The delay in the projected decline of coral results in an estimated $22 billion in economic benefits for recreation across the three sites through 2100 (discounted at 3%). The majority of these recreational benefits are projected for Hawaii, with an average value through 2100 of approximately $20 billion (95% confidence interval of $10-$30 billion). In Florida, where coral reefs have already been heavily affected, recreational benefits are also positive, but notably lower at approximately $1.4 billion (95% confidence interval of $0.74-$2.1 billion). In Puerto Rico, benefits are estimated at $0.38 million (95% confidence interval of $0.20-$0.57 million), but only represent recreational benefits for permanent residents, and therefore are not directly comparable to the other locations where visits from nonresident tourists are also included. Including the economic value of other services provided by coral reefs, such as shoreline protection and fish-rearing habitat, would increase the benefits of mitigation.
Figure 2. Percent Change in Coral Reef Cover with and without Global GHG Mitigation at Major U.S. Reefs
The CIRA analysis examines the physical and economic impacts of climate change and ocean acidification on coral reefs in Hawaii, South Florida, and Puerto Rico. Using the COMBO (Coral Mortality and Bleaching Output) model,6,7 the analysis first estimates declines in coral reef cover (a measure of coral reef health and density) using projections of future ocean temperature (from the IGSM-CAM) and chemistry under the CIRA Reference and Mitigation scenarios.8 The effects of future bleaching events are also estimated.

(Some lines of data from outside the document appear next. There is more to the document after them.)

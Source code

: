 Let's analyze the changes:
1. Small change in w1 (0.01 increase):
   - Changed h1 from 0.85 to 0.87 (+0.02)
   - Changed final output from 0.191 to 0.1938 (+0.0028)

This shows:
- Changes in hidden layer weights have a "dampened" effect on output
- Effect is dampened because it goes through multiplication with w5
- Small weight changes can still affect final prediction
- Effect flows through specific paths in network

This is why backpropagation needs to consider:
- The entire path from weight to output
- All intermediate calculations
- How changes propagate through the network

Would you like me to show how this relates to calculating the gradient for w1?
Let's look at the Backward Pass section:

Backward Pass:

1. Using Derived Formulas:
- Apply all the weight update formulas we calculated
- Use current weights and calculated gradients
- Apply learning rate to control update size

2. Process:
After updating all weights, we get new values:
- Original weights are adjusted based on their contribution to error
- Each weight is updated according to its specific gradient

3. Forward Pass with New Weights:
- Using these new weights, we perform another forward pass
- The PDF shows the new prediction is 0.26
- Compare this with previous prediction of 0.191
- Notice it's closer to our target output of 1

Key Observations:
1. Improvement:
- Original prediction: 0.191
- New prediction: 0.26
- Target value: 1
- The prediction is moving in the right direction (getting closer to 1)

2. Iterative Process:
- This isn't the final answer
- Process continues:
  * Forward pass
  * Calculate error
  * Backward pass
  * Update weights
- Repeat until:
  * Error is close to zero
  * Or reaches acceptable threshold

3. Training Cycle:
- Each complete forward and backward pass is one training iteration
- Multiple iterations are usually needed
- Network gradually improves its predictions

Next, the analysis quantifies the economic impacts associated with coral reef cover loss based on declines in reef-based recreation. The analysis estimates these impacts using a benefit-transfer approach; that is, it draws on reef-related recreation benefits measured in previously published studies conducted at a range of coral reef sites to estimate the value of reef-related recreation benefits in the areas considered in this study.9 Projected impacts to recreation at each site are provided with confidence intervals based on the 95% interval for per-trip recreational values.